The White House and FCC received hundreds of thousands of calls and letters from consumers last week urging the Commission not to raise rates on AT&T’s prepaid calling cards. Asked if AT&T had a role in the deluge of communication, a spokeswoman said the company talked to consumer groups “most harmed by the situation” to explain the impact of a negative vote by the FCC and they chose to write letters. She said the “consumer outrage” reflects the fact that so many low income people use prepaid calling cards. The petition was abruptly taken out of circulation Wed. night and placed back into the Commission’s electronic voting system Fri., reportedly because of an unrelated operational problem.

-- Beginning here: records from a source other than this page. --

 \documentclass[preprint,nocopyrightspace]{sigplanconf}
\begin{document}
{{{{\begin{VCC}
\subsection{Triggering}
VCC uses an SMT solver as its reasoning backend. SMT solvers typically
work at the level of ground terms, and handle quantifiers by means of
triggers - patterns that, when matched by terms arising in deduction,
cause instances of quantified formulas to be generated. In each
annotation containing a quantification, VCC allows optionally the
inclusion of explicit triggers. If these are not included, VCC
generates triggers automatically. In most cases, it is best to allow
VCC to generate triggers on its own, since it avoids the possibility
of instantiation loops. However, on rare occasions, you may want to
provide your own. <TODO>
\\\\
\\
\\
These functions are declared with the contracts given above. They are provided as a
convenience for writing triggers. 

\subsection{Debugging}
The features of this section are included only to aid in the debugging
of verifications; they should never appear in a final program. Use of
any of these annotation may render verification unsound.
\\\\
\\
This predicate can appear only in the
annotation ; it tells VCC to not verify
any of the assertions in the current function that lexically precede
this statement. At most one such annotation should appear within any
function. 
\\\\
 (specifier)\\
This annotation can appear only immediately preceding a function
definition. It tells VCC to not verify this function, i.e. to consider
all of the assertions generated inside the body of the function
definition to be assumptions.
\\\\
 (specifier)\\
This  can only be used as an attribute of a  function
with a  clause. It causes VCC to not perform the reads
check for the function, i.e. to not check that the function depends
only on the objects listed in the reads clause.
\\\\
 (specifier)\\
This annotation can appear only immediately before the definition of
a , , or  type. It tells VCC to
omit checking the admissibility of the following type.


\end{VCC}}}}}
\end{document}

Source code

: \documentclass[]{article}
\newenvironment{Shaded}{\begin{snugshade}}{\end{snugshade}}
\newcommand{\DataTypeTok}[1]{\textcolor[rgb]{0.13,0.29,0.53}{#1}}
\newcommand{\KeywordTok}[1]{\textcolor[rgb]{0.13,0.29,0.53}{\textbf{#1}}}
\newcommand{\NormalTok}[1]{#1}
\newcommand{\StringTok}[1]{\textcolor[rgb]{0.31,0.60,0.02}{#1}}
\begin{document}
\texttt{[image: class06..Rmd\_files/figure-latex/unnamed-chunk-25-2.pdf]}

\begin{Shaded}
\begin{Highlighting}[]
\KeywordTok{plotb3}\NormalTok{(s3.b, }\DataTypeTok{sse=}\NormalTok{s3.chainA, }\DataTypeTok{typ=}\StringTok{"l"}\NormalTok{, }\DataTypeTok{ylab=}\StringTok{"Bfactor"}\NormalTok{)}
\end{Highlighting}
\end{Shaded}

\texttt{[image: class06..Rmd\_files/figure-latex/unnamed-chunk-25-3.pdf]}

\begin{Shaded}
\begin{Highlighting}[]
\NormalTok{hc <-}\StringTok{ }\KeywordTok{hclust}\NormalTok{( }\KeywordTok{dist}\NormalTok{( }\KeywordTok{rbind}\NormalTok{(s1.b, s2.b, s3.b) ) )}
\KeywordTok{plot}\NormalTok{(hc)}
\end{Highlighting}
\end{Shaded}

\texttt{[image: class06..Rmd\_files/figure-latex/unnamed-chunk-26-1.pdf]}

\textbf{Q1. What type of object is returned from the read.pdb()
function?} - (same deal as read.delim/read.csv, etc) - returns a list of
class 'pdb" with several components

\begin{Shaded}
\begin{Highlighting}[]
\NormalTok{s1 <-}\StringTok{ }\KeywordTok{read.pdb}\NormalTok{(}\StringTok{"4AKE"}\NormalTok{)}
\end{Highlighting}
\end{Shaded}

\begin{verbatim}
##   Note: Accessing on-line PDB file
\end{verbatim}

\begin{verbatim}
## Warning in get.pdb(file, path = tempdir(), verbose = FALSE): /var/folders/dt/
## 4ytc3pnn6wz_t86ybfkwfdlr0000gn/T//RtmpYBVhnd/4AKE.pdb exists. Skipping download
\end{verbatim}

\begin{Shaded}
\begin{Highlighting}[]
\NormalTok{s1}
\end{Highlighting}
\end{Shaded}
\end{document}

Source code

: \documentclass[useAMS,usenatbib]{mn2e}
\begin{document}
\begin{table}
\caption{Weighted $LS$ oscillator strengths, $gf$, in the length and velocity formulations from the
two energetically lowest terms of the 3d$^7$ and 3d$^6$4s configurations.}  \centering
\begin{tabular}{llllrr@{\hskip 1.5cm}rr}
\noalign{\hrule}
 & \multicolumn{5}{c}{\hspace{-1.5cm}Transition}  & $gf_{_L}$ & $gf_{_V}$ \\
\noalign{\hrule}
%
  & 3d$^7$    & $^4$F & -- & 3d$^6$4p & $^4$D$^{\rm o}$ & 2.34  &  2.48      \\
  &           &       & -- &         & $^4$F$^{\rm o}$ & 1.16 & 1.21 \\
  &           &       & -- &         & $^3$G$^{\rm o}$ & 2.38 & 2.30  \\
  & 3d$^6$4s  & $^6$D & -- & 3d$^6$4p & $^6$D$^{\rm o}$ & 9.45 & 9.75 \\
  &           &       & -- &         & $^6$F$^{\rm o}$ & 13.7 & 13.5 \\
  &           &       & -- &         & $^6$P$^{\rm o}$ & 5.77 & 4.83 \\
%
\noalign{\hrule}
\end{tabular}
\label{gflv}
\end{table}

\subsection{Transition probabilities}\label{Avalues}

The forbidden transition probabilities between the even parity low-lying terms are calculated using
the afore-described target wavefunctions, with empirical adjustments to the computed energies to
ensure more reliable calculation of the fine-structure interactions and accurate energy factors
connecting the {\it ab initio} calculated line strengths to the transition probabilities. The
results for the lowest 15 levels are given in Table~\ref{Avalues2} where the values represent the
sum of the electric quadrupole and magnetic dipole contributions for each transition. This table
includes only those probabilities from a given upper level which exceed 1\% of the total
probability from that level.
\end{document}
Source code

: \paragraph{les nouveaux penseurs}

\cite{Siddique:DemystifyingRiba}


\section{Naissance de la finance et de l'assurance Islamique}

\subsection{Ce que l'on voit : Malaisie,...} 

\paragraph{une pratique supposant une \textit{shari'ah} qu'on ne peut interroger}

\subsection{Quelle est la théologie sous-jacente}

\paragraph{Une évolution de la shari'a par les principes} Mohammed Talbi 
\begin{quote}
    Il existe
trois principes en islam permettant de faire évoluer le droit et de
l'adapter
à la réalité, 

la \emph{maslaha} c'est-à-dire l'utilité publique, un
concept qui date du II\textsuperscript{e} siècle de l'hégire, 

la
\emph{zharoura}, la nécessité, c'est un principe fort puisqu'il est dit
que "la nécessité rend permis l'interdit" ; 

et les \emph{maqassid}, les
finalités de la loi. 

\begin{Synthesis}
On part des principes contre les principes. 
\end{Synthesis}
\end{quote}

Sources said the White House received more than 800,000 calls and one commissioner’s aide said his office received thousands of faxes. The activity was heightened by messages recently added to AT&T prepaid calling cards offered by Wal- Mart and Sam’s Club. When users of the retailers’ calling cards dialed their access codes they received messages urging users to contact the White House and FCC and register opposition to rates going up.

In one of the many letters supporting AT&T’s petition, Dollar Tree Stores said it sells the enhanced calling cards in 2,200 stores throughout the country and “any increase in cost of the product would cause us to discontinue offering this item.” The retailer said if the FCC denies AT&T’s petition, “your action will have negative consequences for consumers and, frankly, for our business.”

In a blitz of ex parte meetings with FCC commissioners, Bell companies and other ILECs argued that exempting prepaid calling cards from universal service payments will deny the Universal Service Fund millions of dollars. USTA in an ex parte filed Fri. called AT&T’s request “cynical manipulation of the access charge and universal service system.” USTA said if AT&T is given this exemption, others will seek it as well, “quickly bringing down the universal service and access charge regimes upon which small and rural companies rely to continue to provide quality service at reasonable rates to rural Americans.”

USTA noted AT&T in a May 10 SEC filing (CD May 11 p6) revealed that it hasn’t paid some $215 million in access charges on its enhanced calling card service since the 3rd quarter of 2002 and since 1999 has withheld $140 million in universal service contributions. “AT&T improper avoidance” of access charges “negatively impacts the financials of all LECs and could threaten the financial viability of small rural LECs,” USTA said. USTA also urged that the FCC’s ruling be applied retroactively to unpaid access charges and universal service obligations.